Mais uma notícia terrificante nos invade e estremece. A morte, por greve de fome, de integrantes de um grupo musical turco, veiculada pelo canal televisivo de notícias RaiNews24.

O início de tudo. Quatro amigos e então estudantes da Universidade de Marmara decidiram formar um grupo musical em 1985 chamado Grup Yorum, cujo significado na língua turca é comentário, porque as letras de suas músicas eram dirigidas ao compromisso com a democracia e com a liberdade de imprensa. Com 25 álbuns, mais de dois milhões de cópias vendidas, já não se apresentavam há anos, conforme noticiado pelo quotidiano La Repubblica.

O Grup Yorum vinha enfrentando crescente repressão, com seus membros acusados de propaganda terrorista pela suposta afiliação ao Dhkp-c (sigla turca para Devrimci Halk Kurtuluş Partisi-Cephesi, ou seja, Frente revolucionária para a libertação do povo), organização considerada terrorista na Turquia. O último show ao vivo do grupo remonta a 2015, antes de ser definitivamente impedido de tocar pelo governo turco, apesar de os seus integrantes terem negado qualquer afiliação à organização política, consoante teor do artigo de Eliot Bates, publicado pela Oxford University Press.
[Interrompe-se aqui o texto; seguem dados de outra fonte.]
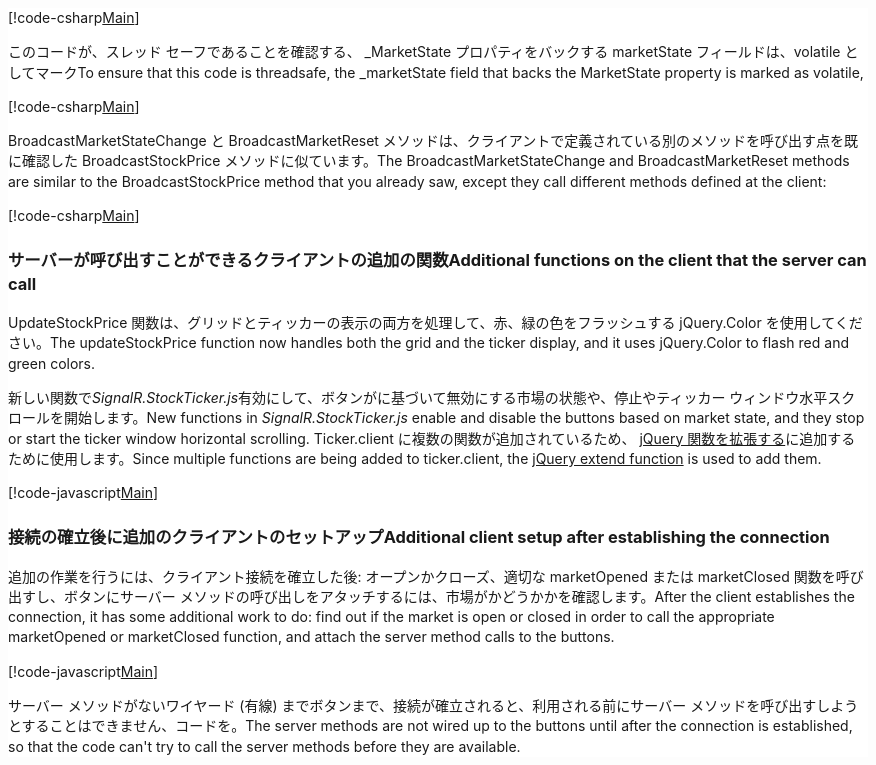 [!code-csharp[Main](tutorial-server-broadcast-with-aspnet-signalr/samples/sample28.cs)]

<span data-ttu-id="2ca99-343">このコードが、スレッド セーフであることを確認する、 \_MarketState プロパティをバックする marketState フィールドは、volatile としてマーク</span><span class="sxs-lookup"><span data-stu-id="2ca99-343">To ensure that this code is threadsafe, the \_marketState field that backs the MarketState property is marked as volatile,</span></span>

[!code-csharp[Main](tutorial-server-broadcast-with-aspnet-signalr/samples/sample29.cs)]

<span data-ttu-id="2ca99-344">BroadcastMarketStateChange と BroadcastMarketReset メソッドは、クライアントで定義されている別のメソッドを呼び出す点を既に確認した BroadcastStockPrice メソッドに似ています。</span><span class="sxs-lookup"><span data-stu-id="2ca99-344">The BroadcastMarketStateChange and BroadcastMarketReset methods are similar to the BroadcastStockPrice method that you already saw, except they call different methods defined at the client:</span></span>

[!code-csharp[Main](tutorial-server-broadcast-with-aspnet-signalr/samples/sample30.cs)]

### <a name="additional-functions-on-the-client-that-the-server-can-call"></a><span data-ttu-id="2ca99-345">サーバーが呼び出すことができるクライアントの追加の関数</span><span class="sxs-lookup"><span data-stu-id="2ca99-345">Additional functions on the client that the server can call</span></span>

<span data-ttu-id="2ca99-346">UpdateStockPrice 関数は、グリッドとティッカーの表示の両方を処理して、赤、緑の色をフラッシュする jQuery.Color を使用してください。</span><span class="sxs-lookup"><span data-stu-id="2ca99-346">The updateStockPrice function now handles both the grid and the ticker display, and it uses jQuery.Color to flash red and green colors.</span></span>

<span data-ttu-id="2ca99-347">新しい関数で*SignalR.StockTicker.js*有効にして、ボタンがに基づいて無効にする市場の状態や、停止やティッカー ウィンドウ水平スクロールを開始します。</span><span class="sxs-lookup"><span data-stu-id="2ca99-347">New functions in *SignalR.StockTicker.js* enable and disable the buttons based on market state, and they stop or start the ticker window horizontal scrolling.</span></span> <span data-ttu-id="2ca99-348">Ticker.client に複数の関数が追加されているため、 [jQuery 関数を拡張する](http://api.jquery.com/jQuery.extend/)に追加するために使用します。</span><span class="sxs-lookup"><span data-stu-id="2ca99-348">Since multiple functions are being added to ticker.client, the [jQuery extend function](http://api.jquery.com/jQuery.extend/) is used to add them.</span></span>

[!code-javascript[Main](tutorial-server-broadcast-with-aspnet-signalr/samples/sample31.js)]

### <a name="additional-client-setup-after-establishing-the-connection"></a><span data-ttu-id="2ca99-349">接続の確立後に追加のクライアントのセットアップ</span><span class="sxs-lookup"><span data-stu-id="2ca99-349">Additional client setup after establishing the connection</span></span>

<span data-ttu-id="2ca99-350">追加の作業を行うには、クライアント接続を確立した後: オープンかクローズ、適切な marketOpened または marketClosed 関数を呼び出すし、ボタンにサーバー メソッドの呼び出しをアタッチするには、市場がかどうかかを確認します。</span><span class="sxs-lookup"><span data-stu-id="2ca99-350">After the client establishes the connection, it has some additional work to do: find out if the market is open or closed in order to call the appropriate marketOpened or marketClosed function, and attach the server method calls to the buttons.</span></span>

[!code-javascript[Main](tutorial-server-broadcast-with-aspnet-signalr/samples/sample32.js)]

<span data-ttu-id="2ca99-351">サーバー メソッドがないワイヤード (有線) までボタンまで、接続が確立されると、利用される前にサーバー メソッドを呼び出すしようとすることはできません、コードを。</span><span class="sxs-lookup"><span data-stu-id="2ca99-351">The server methods are not wired up to the buttons until after the connection is established, so that the code can't try to call the server methods before they are available.</span></span>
Com base em tais acusações, o grupo musical foi proibido de realizar shows e parte de seus integrantes foi detida meses antes do início dos respectivos processos. Em maio passado, a vocalista Helin Bölek e o guitarrista İbrahim Gökçek iniciaram uma greve de fome para pedir: o fim das batidas policiais no Centro Cultural İdil – um local por eles reputado como ponto de encontro e de referência cultural do distrito de Okmeydanı Istambul, alvo contínuo de ataques policiais e de destruição de equipamentos e móveis; a remoção dos nomes dos integrantes do Grup Yorum das listas de procurados; a eliminação da proibição de o grupo musical apresentar-se em público; o cancelamento dos processos movidos contra os seus membros e a libertação de todos os integrantes atualmente presos, conforme notícia divulgada no site de informação político-internacional L’AntiDiplomatico.

Assim, dos integrantes do grupo musical submetidos ao cárcere, alguns deles permaneceram obstinadamente imbuídos dos valores em que acreditavam, decidindo por adotar a greve de fome em protesto contra o que alegavam ser uma ilegítima e injusta prisão. Após 288 dias sem comer, a cantora turca Helin Bölek morreu no início deste mês aos 28 anos de idade. E ao amanhecer de sexta-feira, 24 de abril, também morreu İbrahim Gökçek, após 297 dias sem alimentação, consoante veiculado pelo site de notícias DinamoPress.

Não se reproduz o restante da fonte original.